Wo her kommt der Welpen Blues ?

  • Sehe ich genauso. Deswegen finde ich es ja so kritisch, wenn man jemandem pauschal eine Erkrankung öffentlich diagnostiziert. Man drückt jemandem sofort einen Stempel auf.

    Soll man jemandem, der vielleicht Hilfe braucht, sagen, es sei alles ok und er kann ruhig so weitermachen, nur weil es "unschicklich" ist, so etwas anzusprechen?


    Wenn jemand sagt, er ist über seinen Hund gefallen und kann den Arm nicht mehr bewegen, sollte man ihn zum Arzt schicken.

    Nichts anderes ist es für mich, wenn jemand sagt er hat seit einer Woche nicht geschlafen vor Stress und kann seit drei Tagen vor Sorge nicht mehr essen.

    Diagnostiziert gehört so etwas immer vom Profi, aber wenn man es schon nicht einmal anmerken darf...

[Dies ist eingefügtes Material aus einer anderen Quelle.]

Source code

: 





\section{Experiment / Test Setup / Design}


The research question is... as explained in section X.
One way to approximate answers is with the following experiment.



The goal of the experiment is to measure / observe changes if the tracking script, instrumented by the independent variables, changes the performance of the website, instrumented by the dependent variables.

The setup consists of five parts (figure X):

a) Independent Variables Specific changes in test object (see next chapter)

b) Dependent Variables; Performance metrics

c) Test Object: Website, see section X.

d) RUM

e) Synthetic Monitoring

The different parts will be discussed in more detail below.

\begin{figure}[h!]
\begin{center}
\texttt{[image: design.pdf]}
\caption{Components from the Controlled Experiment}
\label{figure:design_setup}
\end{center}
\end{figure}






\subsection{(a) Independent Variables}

    Mag sein, dass sich der ein oder andere auf den Schlips getreten fühlt, aber ich finde es besser vielleicht jemanden zu beleidigen, als jemand der vielleicht das erste Mal über Symptome einer ernstzunehmenden psychischen Erkrankungen spricht, zu sagen, nö nö ist, schon alles ok, warte nur, wird schon wieder gut. Weil nicht sein kann, was nach gesellschaftlicher Meinung nicht sein darf.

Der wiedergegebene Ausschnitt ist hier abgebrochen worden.